Resquício


Publicado em 1 de maio de 2015

Era 3 de maio de 92, eu tinha apenas sete anos e participava de uma marcha na praça central de Iracemápolis — sem ter, claro, a menor noção disso. Com mais 30 ou 40 crianças, formava um bloco chamado “União Uniformizada” e seguia em direção ao coreto. Vestia um calção que cobria os joelhos e uma camiseta do São Paulo, em meio a tantas de outros clubes.

Pouco antes de chegar à praça, onde estavam milhares de pessoas, fomos orientados a seguir em linha reta, cabeça erguida e espinha ereta. Em todo o percurso, haveria só uma pausa, breve, para saudar as autoridades. Terminado o cortejo, retornaríamos e estaríamos, enfim, dispensados.

Muitos anos depois, li “A Insustentável Leveza do Ser”, de Milan Kundera, e aprendi que uma marcha nunca é “só uma marcha”. É, acima de tudo, a simbologia de algo. A obra trata de Praga, mas há símbolos que são universais, assim como a seguinte práxis: “A vida ordinária de pessoas comuns e a vida extraordinária da história”. Nada simboliza isso tão bem quanto uma marcha rumo às autoridades de um determinado lugar.

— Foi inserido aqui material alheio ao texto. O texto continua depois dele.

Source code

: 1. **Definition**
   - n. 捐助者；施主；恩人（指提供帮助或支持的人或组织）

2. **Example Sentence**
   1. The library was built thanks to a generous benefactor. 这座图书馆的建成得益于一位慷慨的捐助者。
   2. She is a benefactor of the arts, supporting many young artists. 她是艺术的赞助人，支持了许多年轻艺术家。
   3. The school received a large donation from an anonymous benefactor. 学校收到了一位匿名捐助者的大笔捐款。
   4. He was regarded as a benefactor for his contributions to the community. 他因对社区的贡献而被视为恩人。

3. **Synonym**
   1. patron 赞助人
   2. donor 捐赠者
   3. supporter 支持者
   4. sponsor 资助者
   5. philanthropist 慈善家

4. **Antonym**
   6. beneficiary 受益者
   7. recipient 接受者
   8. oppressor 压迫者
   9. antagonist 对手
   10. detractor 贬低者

Volto a 92. Aquele bloco não significava a união pacífica das torcidas de futebol. Era, antes de tudo, uma marcha que saudava homens públicos, políticos, militares e eclesiásticos, embora jamais divulgado assim. Obediente, inocente e pacífica: uma marcha que atraía flashes e registrava, em cada Polaroid, a hierarquia pública da época, com o passo militar cadenciado por notas rítmicas de uma fanfarra.

Estamos 23 anos à frente e muita coisa mudou. Daquela manhã, só restaram algumas fotos no álbum de infância. Mas, se as fotografias permanecem iguais, com a peculiar capacidade de congelar o tempo, é porque há coisas que nunca mudam. Uma marcha, por exemplo, nunca deixará de ser uma marcha — não importa como a batizam nem o espaço/tempo em que é organizada.